Bairagi Brahmin or Vaishnav Bairagi or Vaishnav Brahmin is a Hindu caste. They are Hindu priests. They are sedentary rasik (temple dwelling or temple priest) Brahmin members of the Vaishnava sampradayas, especially the Ramanandi Sampradaya. According to K.S. Singh, the community uses different surnames/titles in different states and union territories of India; these are: Swami, Bairagi, Mahanta, Maharaj, Vaishnav, Bawa, Pandit, Purohit, Goswami, Sharma, Das, Adhikari, Brahmachari. They are Vaishnav, and wear the sacred thread. A majority of Bairagi Brahmin is found in Uttar Pradesh, Bihar, Jharkhand, West Bengal, Assam, and Odisha. Vaishnavas are considered to be part of the 'upper castes' of India.

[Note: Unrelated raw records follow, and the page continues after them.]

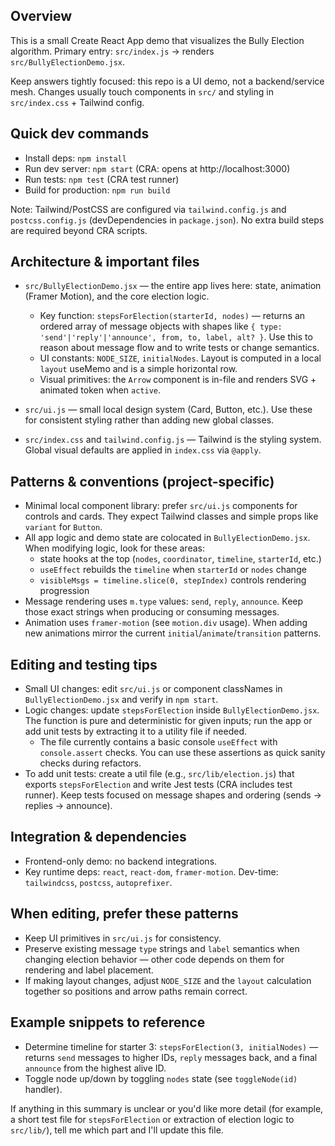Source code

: ## Overview

This is a small Create React App demo that visualizes the Bully Election algorithm.
Primary entry: `src/index.js` → renders `src/BullyElectionDemo.jsx`.

Keep answers tightly focused: this repo is a UI demo, not a backend/service mesh. Changes usually touch components in `src/` and styling in `src/index.css` + Tailwind config.

## Quick dev commands

- Install deps: `npm install`
- Run dev server: `npm start` (CRA: opens at http://localhost:3000)
- Run tests: `npm test` (CRA test runner)
- Build for production: `npm run build`

Note: Tailwind/PostCSS are configured via `tailwind.config.js` and `postcss.config.js` (devDependencies in `package.json`). No extra build steps are required beyond CRA scripts.

## Architecture & important files

- `src/BullyElectionDemo.jsx` — the entire app lives here: state, animation (Framer Motion), and the core election logic.
  - Key function: `stepsForElection(starterId, nodes)` — returns an ordered array of message objects with shapes like `{ type: 'send'|'reply'|'announce', from, to, label, alt? }`. Use this to reason about message flow and to write tests or change semantics.
  - UI constants: `NODE_SIZE`, `initialNodes`. Layout is computed in a local `layout` useMemo and is a simple horizontal row.
  - Visual primitives: the `Arrow` component is in-file and renders SVG + animated token when `active`.

- `src/ui.js` — small local design system (Card, Button, etc.). Use these for consistent styling rather than adding new global classes.

- `src/index.css` and `tailwind.config.js` — Tailwind is the styling system. Global visual defaults are applied in `index.css` via `@apply`.

## Patterns & conventions (project-specific)

- Minimal local component library: prefer `src/ui.js` components for controls and cards. They expect Tailwind classes and simple props like `variant` for `Button`.
- All app logic and demo state are colocated in `BullyElectionDemo.jsx`. When modifying logic, look for these areas:
  - state hooks at the top (`nodes`, `coordinator`, `timeline`, `starterId`, etc.)
  - `useEffect` rebuilds the `timeline` when `starterId` or `nodes` change
  - `visibleMsgs = timeline.slice(0, stepIndex)` controls rendering progression
- Message rendering uses `m.type` values: `send`, `reply`, `announce`. Keep those exact strings when producing or consuming messages.
- Animation uses `framer-motion` (see `motion.div` usage). When adding new animations mirror the current `initial`/`animate`/`transition` patterns.

## Editing and testing tips

- Small UI changes: edit `src/ui.js` or component classNames in `BullyElectionDemo.jsx` and verify in `npm start`.
- Logic changes: update `stepsForElection` inside `BullyElectionDemo.jsx`. The function is pure and deterministic for given inputs; run the app or add unit tests by extracting it to a utility file if needed.
  - The file currently contains a basic console `useEffect` with `console.assert` checks. You can use these assertions as quick sanity checks during refactors.
- To add unit tests: create a util file (e.g., `src/lib/election.js`) that exports `stepsForElection` and write Jest tests (CRA includes test runner). Keep tests focused on message shapes and ordering (sends → replies → announce).

## Integration & dependencies

- Frontend-only demo: no backend integrations.
- Key runtime deps: `react`, `react-dom`, `framer-motion`. Dev-time: `tailwindcss`, `postcss`, `autoprefixer`.

## When editing, prefer these patterns

- Keep UI primitives in `src/ui.js` for consistency.
- Preserve existing message `type` strings and `label` semantics when changing election behavior — other code depends on them for rendering and label placement.
- If making layout changes, adjust `NODE_SIZE` and the `layout` calculation together so positions and arrow paths remain correct.

## Example snippets to reference

- Determine timeline for starter 3: `stepsForElection(3, initialNodes)` — returns `send` messages to higher IDs, `reply` messages back, and a final `announce` from the highest alive ID.
- Toggle node up/down by toggling `nodes` state (see `toggleNode(id)` handler).

If anything in this summary is unclear or you'd like more detail (for example, a short test file for `stepsForElection` or extraction of election logic to `src/lib/`), tell me which part and I'll update this file.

==Vaishnav Sect and Vaishnav Brahmin Caste==
===Vaishnav Sect===
Members of vaishnava sampradayas are called Bairagi or Vairagi. And these members are divided into three categories – renunciant (Virakt), warrior (Naga) and temple-dwelling (temple priest) ascetics. The most of renunciant and warrior are unmarried ascetics. Anyone can be member of these communities. But there are evidences of different meetings of vaishnava mahants who have decided that member of anyone caste could not be member of the community.

"Decision was taken by all the vaishnava mahants that no one would be member of the community except Brahmin and Kshatriya. And other castes excluded from the community." – Galta Temple Meeting, 1713.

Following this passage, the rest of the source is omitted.